Я угадал, пацаны. Она унесла барсетку с пистолетом и ничего мне не сказала вечером. Я ждал, потому что с нее сталось бы не заглянуть в барсетку целый день. Все, что Лильке требовалось, она очень ловко распихивала по карманам, а когда ей казалось, что пора закурить, она стреляла сигаретки у меня или у Самандарова.
Перед сном Лилька закрылась в ванной, а я держал себя за руки, чтобы не забраться в барсетку. Потом мы легли. Впервые за много дней время едва перевалило за полночь, а Лиля уже спала. Я лежал рядом, таращился в темноту и думал, что она станет делать с пистолетом, если проснется часика так в четыре. Вариантов было немного, но все какие-то глупые. Я заснул.
С утра мы разъехались каждый по своим делам, а вечером снова были дома. Второй вечер Лилька никуда не уходила, и я не выдержал. Проходя через полутемную прихожую, я подцепил ее барсетку на палец. Не было там пистолета!
Через полчасика после этого открытия меня стало колотить и потряхивать. Шутки шутками, а пистолет у Лильки, и она про это знает. Нет, она не просто знает, она с этим согласна. Потому что пистолет нашла, перепрятала, и сидим мы с ней дома при полном кворуме и боевой готовности.
Сидим мы с ней вечер, сидим второй, сидим третий, и ничего ровным счетом у нас не происходит. Ничего кроме того, что Лилька становится тихой и ласковой и в один из вечеров даже готовит по всем правилам плов, как учил ее еще убиенный Самандаров. И тут, екарный бабай, я понимаю, что до Лильки мой намек дошел и что жизнь наша еще не отменяется. На радостях я варю гусарский пунш, мы его пьем, и Лилечка моя смотрит на меня как тогда, когда она раздумала умирать от гриппа и сказала мне „Милый“. Ну, ладно. Длится этот наш медовый месяц неделю, а потом я прихожу вечером с Самандаровым, потому что Лилька посулила нам какое-то особенное мясо.
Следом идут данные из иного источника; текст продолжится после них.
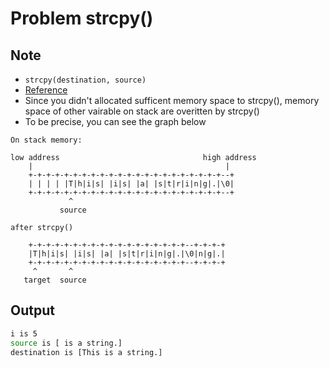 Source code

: Problem strcpy()
===

Note
---
- `strcpy(destination, source)`
- [Reference](https://stackoverflow.com/questions/5339762/why-my-source-is-changing-when-using-strcpy-in-c/5339798) 
- Since you didn't allocated sufficent memory space to strcpy(), memory space of other vairable on stack are overitten by strcpy()
- To be precise, you can see the graph below
```
On stack memory:

low address                                high address
    |                                           |
    +-+-+-+-+-+-+-+-+-+-+-+-+-+-+-+-+-+-+-+-+-+--+
    | | | | |T|h|i|s| |i|s| |a| |s|t|r|i|n|g|.|\0|
    +-+-+-+-+-+-+-+-+-+-+-+-+-+-+-+-+-+-+-+-+-+--+
             ^
           source

after strcpy()

    +-+-+-+-+-+-+-+-+-+-+-+-+-+-+-+-+-+--+-+-+-+
    |T|h|i|s| |i|s| |a| |s|t|r|i|n|g|.|\0|n|g|.|
    +-+-+-+-+-+-+-+-+-+-+-+-+-+-+-+-+-+--+-+-+-+
     ^       ^
   target  source
```

Output
---
```sh
i is 5
source is [ is a string.] 
destination is [This is a string.]
```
Так. Лильки нет, мяса нет, а со мной что-то начинает происходить, потому что Самандаров сажает меня в кресло и говорит: „Ты его иди, ты ищи его, но не бей. Он баба умный. Хороший“. Легко ему говорить. Но я пошел. То есть я поехал, а когда приехал, оказалось, что это казино, откуда я деньги выносил. А в затылок мне голос Самандарова: „Сутьба!“ Я обернулся, а он сзади. Когда залез? „Иди, – говорю, – отсюда ради Христа, воин аллаха!“ Он терпеть не может, когда я его воином аллаха называю. Но я старше, я главней, я – бабай. Скривился и ушел. А мне этот автопробег по местам боевой славы ни к чему. Но у меня такое ощущение, что вольвик мой сам заводится, сам баранку крутит, сам дорогу выбирает. И оказываемся мы с ним на Вознесенском, где я Лилькиными бутылками торговал. Я выхожу из машины около моста через канал и осматриваюсь по сторонам, а что я ищу, про это лучше не спрашивать. Снег идет, прохожие его месят, а больше ничего не происходит. И вот я уже берусь за дверцу, но тут не знаю уже каким местом чувствую – только что Лилька была здесь. И от этого мне хочется умереть, потому что ясно теперь, куда она кинулась отсюда, а видеть ее там, это мне, пацаны…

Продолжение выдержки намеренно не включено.